Researchers Spin Seaweed Into the Perfect Separator Material for High-Performance Sodium Batteries

Researchers at the University of Bristol, Imperial College, and University College London have put together a technique for using a material derived from seaweed as a separator in batteries — creating a path to more environmentally-friendly energy storage with increased efficiency over current technologies.

"The aim of a separator is to separate the functioning parts of a battery — the plus and the minus ends — and allow free transport of the charge," explains Jing Wang, first author and student at the Bristol Composites Institute (BCI), of the work. "We have shown that seaweed-based materials can make the separator very strong and prevent it being punctured by metal structures made from sodium. It also allows for greater storage capacity and efficiency, increasing the lifetime of the batteries — something which is key to powering devices such as mobile phones for much longer."

Designed for use in sodium metal batteries, which are being investigated as a future replacement for lithium-based batteries, the separator material is created from a material derived from natural brown seaweed and made suitable for use in the batteries through electrospinning into nanofibers. Despite its natural origins and the lack of additives, the team found it offered stable and long-term charge-discharge cycling under high current densities — key to the hopes of replacing less environmentally-friendly alternatives.

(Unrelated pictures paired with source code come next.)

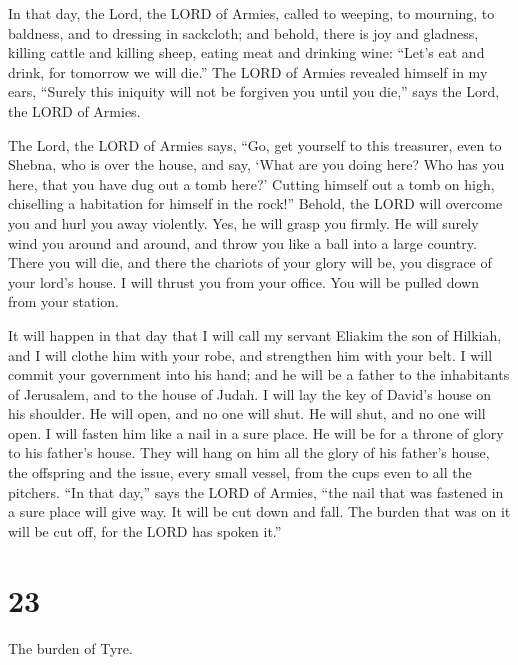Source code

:  In that day, the Lord, the LORD of Armies, called to
weeping, to mourning, to baldness, and to dressing in sackcloth;
 and behold, there is joy and gladness, killing cattle
and killing sheep, eating meat and drinking wine: ``Let's eat and drink,
for tomorrow we will die.''  The LORD of Armies revealed
himself in my ears, ``Surely this iniquity will not be forgiven you
until you die,'' says the Lord, the LORD of Armies.

 The Lord, the LORD of Armies says, ``Go, get yourself to
this treasurer, even to Shebna, who is over the house, and say,
 `What are you doing here? Who has you here, that you
have dug out a tomb here?' Cutting himself out a tomb on high,
chiselling a habitation for himself in the rock!'' 
Behold, the LORD will overcome you and hurl you away violently. Yes, he
will grasp you firmly.  He will surely wind you around
and around, and throw you like a ball into a large country. There you
will die, and there the chariots of your glory will be, you disgrace of
your lord's house.  I will thrust you from your office.
You will be pulled down from your station.

 It will happen in that day that I will call my servant
Eliakim the son of Hilkiah,  and I will clothe him with
your robe, and strengthen him with your belt. I will commit your
government into his hand; and he will be a father to the inhabitants of
Jerusalem, and to the house of Judah.  I will lay the key
of David's house on his shoulder. He will open, and no one will shut. He
will shut, and no one will open.  I will fasten him like
a nail in a sure place. He will be for a throne of glory to his father's
house.  They will hang on him all the glory of his
father's house, the offspring and the issue, every small vessel, from
the cups even to all the pitchers.  ``In that day,'' says
the LORD of Armies, ``the nail that was fastened in a sure place will
give way. It will be cut down and fall. The burden that was on it will
be cut off, for the LORD has spoken it.''

\hypertarget{section-22}{%
\section{23}\label{section-22}}

 The burden of Tyre.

"I was delighted to see that these nanomaterials are able to strengthen the separator materials and enhance our capability to move towards sodium-based batteries," adds Steve Eichhorn, research lead and professor at the BCI. "This means we wouldn’t have to rely on scarce materials such as lithium, which is often mined unethically and uses a great deal of natural resources, such as water, to extract it. This work really demonstrates that greener forms of energy storage are possible, without being destructive to the environment in their production."

"This approach provides a new perspective and design guideline to stabilize other metallic batteries such as potassium-, zinc-, aluminum-, calcium-, and magnesium-metal based systems," the researchers conclude, "exhibiting a promising solution for enhancing their cyclability combined with the optimized electrolyte systems.

"Considering the renewability of the precursor and the scalability at relatively low cost in this environmentally-benign synthesis process, this work offers new opportunities for realizing low-cost, sustainable, safe-credible, and high-energy-density rechargeable Na-metal batteries in large-scale energy storage in the near future."

The team's work has been accepted for publication in the journal Advanced Materials, with an open-access preprint available on the Wiley Online Library.